Stop it! Stop it right now! Please don't refer to Jonathan Gruber as an Obamacare architect. He actually had a relatively minor role in the Obamacare scheme of things.
Since Politico is now unable to ignore the Jonathan Gruber scandal as they tried to do earlier this week, they have switched gears to craft a story by Politico health reporter Paige Winfield Cunningham to portray him as much less than an architect of Obamacare. Ironically, this same reporter as recently as July also referred to Gruber as an Obamacare architect. First let us check out Cunningham's attempt to downplay the role of Gruber in her article that tells you where it is coming from just by reading the title, New Obamacare furor: Was Jonathan Gruber the “architect”?
Democrats are miffed that Gruber has portrayed himself as the “architect” of Obamacare. If he had stuck with being among the legion of policy and technical experts who played a role in the massive legislation, his insulting words wouldn’t have been so combustible.
Sniff! If only Gruber knew his place as being just one cog in the Obamacare herd, poor Ms Cunningham wouldn't have had to write this laughable article downplaying his role.
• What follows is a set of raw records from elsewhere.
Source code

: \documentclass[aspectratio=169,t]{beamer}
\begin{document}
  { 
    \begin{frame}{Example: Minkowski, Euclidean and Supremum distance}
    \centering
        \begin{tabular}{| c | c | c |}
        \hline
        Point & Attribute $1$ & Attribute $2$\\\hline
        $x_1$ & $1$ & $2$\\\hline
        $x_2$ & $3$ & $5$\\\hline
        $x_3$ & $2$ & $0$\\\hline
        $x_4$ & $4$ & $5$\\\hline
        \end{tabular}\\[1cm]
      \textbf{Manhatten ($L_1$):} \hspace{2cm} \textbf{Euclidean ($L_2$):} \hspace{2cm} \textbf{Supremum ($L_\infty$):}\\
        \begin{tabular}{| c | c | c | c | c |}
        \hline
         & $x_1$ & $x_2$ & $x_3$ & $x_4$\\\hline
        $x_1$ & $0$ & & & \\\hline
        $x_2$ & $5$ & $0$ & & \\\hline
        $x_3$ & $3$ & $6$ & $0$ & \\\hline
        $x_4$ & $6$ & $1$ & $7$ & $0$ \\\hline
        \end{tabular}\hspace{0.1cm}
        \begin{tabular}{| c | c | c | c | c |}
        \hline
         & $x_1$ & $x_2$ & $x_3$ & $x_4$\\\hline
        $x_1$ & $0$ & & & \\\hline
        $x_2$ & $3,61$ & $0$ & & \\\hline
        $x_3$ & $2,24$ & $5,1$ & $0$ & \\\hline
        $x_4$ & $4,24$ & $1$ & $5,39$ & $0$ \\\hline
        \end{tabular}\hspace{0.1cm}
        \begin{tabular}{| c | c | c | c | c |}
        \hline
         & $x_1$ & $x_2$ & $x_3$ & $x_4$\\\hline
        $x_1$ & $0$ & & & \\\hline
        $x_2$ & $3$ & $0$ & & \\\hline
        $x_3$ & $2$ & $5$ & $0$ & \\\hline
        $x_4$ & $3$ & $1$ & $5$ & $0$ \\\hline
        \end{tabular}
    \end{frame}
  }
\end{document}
Obamacare backers — including some Democratic Hill aides past and present who didn’t want to be quoted by name — are miffed that Gruber depicts himself as the architect, given that hundreds of people were involved in the law’s drafting, drawing on new ideas as well as those that had been analyzed and debated for years.
“Gruber is like a lot of people who were involved in the debate. He’s an economist. He’s not a political analyst or commentator,” said Jay Angoff, who used to oversee Affordable Care Act implementation for HHS and who does not know the economist personally. “He’s not a legislator. He’s not a staff guy. He’s like 300 million other Americans who can have their opinion.”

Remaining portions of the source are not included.